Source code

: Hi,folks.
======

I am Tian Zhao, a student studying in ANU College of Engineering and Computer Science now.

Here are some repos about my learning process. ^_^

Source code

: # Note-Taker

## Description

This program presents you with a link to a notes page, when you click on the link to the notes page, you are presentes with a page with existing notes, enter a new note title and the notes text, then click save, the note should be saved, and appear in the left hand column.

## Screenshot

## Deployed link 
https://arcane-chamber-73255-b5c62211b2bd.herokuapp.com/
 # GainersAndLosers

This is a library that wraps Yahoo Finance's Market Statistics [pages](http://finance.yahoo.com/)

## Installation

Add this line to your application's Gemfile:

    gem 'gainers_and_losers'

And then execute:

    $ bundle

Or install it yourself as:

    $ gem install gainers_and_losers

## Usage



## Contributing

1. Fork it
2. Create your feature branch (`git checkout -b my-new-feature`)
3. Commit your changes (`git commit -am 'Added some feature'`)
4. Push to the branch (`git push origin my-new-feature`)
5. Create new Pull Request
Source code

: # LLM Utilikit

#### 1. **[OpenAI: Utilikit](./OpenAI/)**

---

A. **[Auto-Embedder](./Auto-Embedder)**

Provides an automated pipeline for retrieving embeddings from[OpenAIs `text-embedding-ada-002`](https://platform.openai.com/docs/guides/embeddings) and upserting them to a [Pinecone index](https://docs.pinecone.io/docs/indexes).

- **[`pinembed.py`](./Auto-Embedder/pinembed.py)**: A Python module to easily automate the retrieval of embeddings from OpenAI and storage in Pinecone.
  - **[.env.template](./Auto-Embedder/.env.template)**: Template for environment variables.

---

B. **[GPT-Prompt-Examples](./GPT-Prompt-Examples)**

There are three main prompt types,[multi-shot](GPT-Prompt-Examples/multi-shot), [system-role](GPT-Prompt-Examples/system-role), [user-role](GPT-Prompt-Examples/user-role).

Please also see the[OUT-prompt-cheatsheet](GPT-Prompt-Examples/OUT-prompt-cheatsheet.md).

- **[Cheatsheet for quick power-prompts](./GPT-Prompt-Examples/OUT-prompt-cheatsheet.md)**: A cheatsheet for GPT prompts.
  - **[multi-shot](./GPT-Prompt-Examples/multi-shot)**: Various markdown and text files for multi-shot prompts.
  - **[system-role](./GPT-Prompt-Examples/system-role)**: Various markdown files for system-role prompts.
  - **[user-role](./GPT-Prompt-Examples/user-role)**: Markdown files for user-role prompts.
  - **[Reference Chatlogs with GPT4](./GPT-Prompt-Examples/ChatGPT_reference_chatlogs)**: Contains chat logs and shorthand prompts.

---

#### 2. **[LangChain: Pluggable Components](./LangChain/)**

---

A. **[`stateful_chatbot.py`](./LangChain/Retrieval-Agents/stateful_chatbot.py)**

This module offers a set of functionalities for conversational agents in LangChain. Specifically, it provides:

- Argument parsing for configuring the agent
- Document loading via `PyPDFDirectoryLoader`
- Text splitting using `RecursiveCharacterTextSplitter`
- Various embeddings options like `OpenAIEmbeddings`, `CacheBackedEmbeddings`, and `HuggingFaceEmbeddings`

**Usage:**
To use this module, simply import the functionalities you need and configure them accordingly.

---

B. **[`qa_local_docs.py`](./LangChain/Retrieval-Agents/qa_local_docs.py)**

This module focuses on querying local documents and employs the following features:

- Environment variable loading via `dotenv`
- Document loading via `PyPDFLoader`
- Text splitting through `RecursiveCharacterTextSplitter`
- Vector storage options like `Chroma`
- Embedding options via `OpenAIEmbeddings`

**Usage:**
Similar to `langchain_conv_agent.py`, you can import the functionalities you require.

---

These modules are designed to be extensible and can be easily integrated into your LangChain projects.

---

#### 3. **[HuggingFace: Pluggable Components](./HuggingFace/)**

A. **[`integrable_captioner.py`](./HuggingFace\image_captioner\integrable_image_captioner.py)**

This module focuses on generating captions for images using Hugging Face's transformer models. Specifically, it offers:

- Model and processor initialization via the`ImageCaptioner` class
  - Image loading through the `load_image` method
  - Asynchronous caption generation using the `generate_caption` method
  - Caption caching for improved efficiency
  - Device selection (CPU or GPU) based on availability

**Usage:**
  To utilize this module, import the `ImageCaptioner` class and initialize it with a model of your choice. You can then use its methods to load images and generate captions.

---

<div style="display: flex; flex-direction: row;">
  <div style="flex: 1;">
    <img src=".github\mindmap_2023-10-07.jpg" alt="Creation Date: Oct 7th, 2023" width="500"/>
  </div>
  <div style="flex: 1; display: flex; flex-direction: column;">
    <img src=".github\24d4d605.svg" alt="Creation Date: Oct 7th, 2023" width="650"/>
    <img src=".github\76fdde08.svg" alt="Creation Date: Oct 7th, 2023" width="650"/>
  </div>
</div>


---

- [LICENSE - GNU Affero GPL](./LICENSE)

****

#### Your assignment
Retype the entries exactly from the first line, stopping after the line with "## Description".

#### Task output
Source code

: Hi,folks.
======

I am Tian Zhao, a student studying in ANU College of Engineering and Computer Science now.

Here are some repos about my learning process. ^_^

Source code

: # Note-Taker

## Description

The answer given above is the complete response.